• Records provided:
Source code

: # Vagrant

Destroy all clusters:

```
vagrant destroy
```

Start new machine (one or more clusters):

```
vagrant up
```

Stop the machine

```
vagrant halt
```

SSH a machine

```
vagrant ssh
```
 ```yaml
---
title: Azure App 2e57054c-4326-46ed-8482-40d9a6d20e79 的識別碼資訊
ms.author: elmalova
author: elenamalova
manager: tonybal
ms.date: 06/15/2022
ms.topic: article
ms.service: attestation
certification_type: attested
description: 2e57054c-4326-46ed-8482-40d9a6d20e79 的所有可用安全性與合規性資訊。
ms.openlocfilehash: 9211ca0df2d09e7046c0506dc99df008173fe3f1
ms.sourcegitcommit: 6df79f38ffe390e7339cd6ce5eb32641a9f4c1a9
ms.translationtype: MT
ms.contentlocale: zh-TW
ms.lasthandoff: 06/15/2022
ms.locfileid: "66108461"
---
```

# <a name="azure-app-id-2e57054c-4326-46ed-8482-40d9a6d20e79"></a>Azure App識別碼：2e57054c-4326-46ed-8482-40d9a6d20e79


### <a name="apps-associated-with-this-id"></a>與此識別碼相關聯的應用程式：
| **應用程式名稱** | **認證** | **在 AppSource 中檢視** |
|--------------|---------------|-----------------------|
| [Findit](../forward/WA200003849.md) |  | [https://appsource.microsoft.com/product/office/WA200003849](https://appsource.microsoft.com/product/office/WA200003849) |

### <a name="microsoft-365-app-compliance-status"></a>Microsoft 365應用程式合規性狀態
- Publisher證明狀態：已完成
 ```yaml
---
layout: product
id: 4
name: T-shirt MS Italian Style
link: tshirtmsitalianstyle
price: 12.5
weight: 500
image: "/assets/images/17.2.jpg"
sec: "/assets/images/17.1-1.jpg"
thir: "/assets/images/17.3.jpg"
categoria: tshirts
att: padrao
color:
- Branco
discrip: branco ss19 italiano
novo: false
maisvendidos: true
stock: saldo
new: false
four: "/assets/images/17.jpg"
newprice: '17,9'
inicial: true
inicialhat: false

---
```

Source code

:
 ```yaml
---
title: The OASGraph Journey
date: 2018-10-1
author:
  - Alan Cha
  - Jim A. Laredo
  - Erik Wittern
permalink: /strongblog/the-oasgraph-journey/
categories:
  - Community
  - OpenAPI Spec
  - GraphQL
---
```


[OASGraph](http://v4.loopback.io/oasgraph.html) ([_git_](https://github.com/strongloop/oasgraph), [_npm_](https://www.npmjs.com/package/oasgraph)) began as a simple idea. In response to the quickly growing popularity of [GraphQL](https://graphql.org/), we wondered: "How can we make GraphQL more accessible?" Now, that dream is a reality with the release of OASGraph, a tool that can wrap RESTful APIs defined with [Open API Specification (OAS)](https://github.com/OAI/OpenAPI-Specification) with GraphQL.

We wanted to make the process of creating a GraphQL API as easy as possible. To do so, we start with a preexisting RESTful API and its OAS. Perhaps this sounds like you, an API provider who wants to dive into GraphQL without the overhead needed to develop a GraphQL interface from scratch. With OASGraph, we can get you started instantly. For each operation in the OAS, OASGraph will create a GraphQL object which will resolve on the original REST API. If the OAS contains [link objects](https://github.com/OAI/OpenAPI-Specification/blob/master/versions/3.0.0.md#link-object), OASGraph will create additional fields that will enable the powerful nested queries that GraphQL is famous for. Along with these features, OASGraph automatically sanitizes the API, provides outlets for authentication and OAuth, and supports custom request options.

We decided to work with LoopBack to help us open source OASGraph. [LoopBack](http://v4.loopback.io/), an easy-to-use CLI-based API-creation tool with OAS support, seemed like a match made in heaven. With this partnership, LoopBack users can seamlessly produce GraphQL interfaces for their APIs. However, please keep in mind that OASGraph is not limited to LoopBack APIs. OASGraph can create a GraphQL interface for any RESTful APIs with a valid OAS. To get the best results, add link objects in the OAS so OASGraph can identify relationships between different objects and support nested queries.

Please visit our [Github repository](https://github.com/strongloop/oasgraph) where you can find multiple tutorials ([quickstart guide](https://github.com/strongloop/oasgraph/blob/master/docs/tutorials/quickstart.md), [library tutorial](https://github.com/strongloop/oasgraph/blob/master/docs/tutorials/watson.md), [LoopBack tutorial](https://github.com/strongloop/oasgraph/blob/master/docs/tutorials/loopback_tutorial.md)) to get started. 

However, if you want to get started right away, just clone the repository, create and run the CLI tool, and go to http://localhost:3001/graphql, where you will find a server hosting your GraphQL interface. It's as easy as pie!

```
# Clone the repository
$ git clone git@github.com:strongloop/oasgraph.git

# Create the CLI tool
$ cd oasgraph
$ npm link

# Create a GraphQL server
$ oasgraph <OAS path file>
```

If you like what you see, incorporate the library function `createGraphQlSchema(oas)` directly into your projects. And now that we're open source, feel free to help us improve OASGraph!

• Assignment: Write out every entry once more, precisely as it stands.

• The answer:
Source code

: # Vagrant

Destroy all clusters:

```
vagrant destroy
```

Start new machine (one or more clusters):

```
vagrant up
```

Stop the machine

```
vagrant halt
```

SSH a machine

```
vagrant ssh
```
 ```yaml
---
title: Azure App 2e57054c-4326-46ed-8482-40d9a6d20e79 的識別碼資訊
ms.author: elmalova
author: elenamalova
manager: tonybal
ms.date: 06/15/2022
ms.topic: article
ms.service: attestation
certification_type: attested
description: 2e57054c-4326-46ed-8482-40d9a6d20e79 的所有可用安全性與合規性資訊。
ms.openlocfilehash: 9211ca0df2d09e7046c0506dc99df008173fe3f1
ms.sourcegitcommit: 6df79f38ffe390e7339cd6ce5eb32641a9f4c1a9
ms.translationtype: MT
ms.contentlocale: zh-TW
ms.lasthandoff: 06/15/2022
ms.locfileid: "66108461"
---
```

# <a name="azure-app-id-2e57054c-4326-46ed-8482-40d9a6d20e79"></a>Azure App識別碼：2e57054c-4326-46ed-8482-40d9a6d20e79


### <a name="apps-associated-with-this-id"></a>與此識別碼相關聯的應用程式：
| **應用程式名稱** | **認證** | **在 AppSource 中檢視** |
|--------------|---------------|-----------------------|
| [Findit](../forward/WA200003849.md) |  | [https://appsource.microsoft.com/product/office/WA200003849](https://appsource.microsoft.com/product/office/WA200003849) |

### <a name="microsoft-365-app-compliance-status"></a>Microsoft 365應用程式合規性狀態
- Publisher證明狀態：已完成
 ```yaml
---
layout: product
id: 4
name: T-shirt MS Italian Style
link: tshirtmsitalianstyle
price: 12.5
weight: 500
image: "/assets/images/17.2.jpg"
sec: "/assets/images/17.1-1.jpg"
thir: "/assets/images/17.3.jpg"
categoria: tshirts
att: padrao
color:
- Branco
discrip: branco ss19 italiano
novo: false
maisvendidos: true
stock: saldo
new: false
four: "/assets/images/17.jpg"
newprice: '17,9'
inicial: true
inicialhat: false

---
```

Source code

:
 ```yaml
---
title: The OASGraph Journey
date: 2018-10-1
author:
  - Alan Cha
  - Jim A. Laredo
  - Erik Wittern
permalink: /strongblog/the-oasgraph-journey/
categories:
  - Community
  - OpenAPI Spec
  - GraphQL
---
```


[OASGraph](http://v4.loopback.io/oasgraph.html) ([_git_](https://github.com/strongloop/oasgraph), [_npm_](https://www.npmjs.com/package/oasgraph)) began as a simple idea. In response to the quickly growing popularity of [GraphQL](https://graphql.org/), we wondered: "How can we make GraphQL more accessible?" Now, that dream is a reality with the release of OASGraph, a tool that can wrap RESTful APIs defined with [Open API Specification (OAS)](https://github.com/OAI/OpenAPI-Specification) with GraphQL.

We wanted to make the process of creating a GraphQL API as easy as possible. To do so, we start with a preexisting RESTful API and its OAS. Perhaps this sounds like you, an API provider who wants to dive into GraphQL without the overhead needed to develop a GraphQL interface from scratch. With OASGraph, we can get you started instantly. For each operation in the OAS, OASGraph will create a GraphQL object which will resolve on the original REST API. If the OAS contains [link objects](https://github.com/OAI/OpenAPI-Specification/blob/master/versions/3.0.0.md#link-object), OASGraph will create additional fields that will enable the powerful nested queries that GraphQL is famous for. Along with these features, OASGraph automatically sanitizes the API, provides outlets for authentication and OAuth, and supports custom request options.

We decided to work with LoopBack to help us open source OASGraph. [LoopBack](http://v4.loopback.io/), an easy-to-use CLI-based API-creation tool with OAS support, seemed like a match made in heaven. With this partnership, LoopBack users can seamlessly produce GraphQL interfaces for their APIs. However, please keep in mind that OASGraph is not limited to LoopBack APIs. OASGraph can create a GraphQL interface for any RESTful APIs with a valid OAS. To get the best results, add link objects in the OAS so OASGraph can identify relationships between different objects and support nested queries.

Please visit our [Github repository](https://github.com/strongloop/oasgraph) where you can find multiple tutorials ([quickstart guide](https://github.com/strongloop/oasgraph/blob/master/docs/tutorials/quickstart.md), [library tutorial](https://github.com/strongloop/oasgraph/blob/master/docs/tutorials/watson.md), [LoopBack tutorial](https://github.com/strongloop/oasgraph/blob/master/docs/tutorials/loopback_tutorial.md)) to get started. 

However, if you want to get started right away, just clone the repository, create and run the CLI tool, and go to http://localhost:3001/graphql, where you will find a server hosting your GraphQL interface. It's as easy as pie!

```
# Clone the repository
$ git clone git@github.com:strongloop/oasgraph.git

# Create the CLI tool
$ cd oasgraph
$ npm link

# Create a GraphQL server
$ oasgraph <OAS path file>
```

If you like what you see, incorporate the library function `createGraphQlSchema(oas)` directly into your projects. And now that we're open source, feel free to help us improve OASGraph!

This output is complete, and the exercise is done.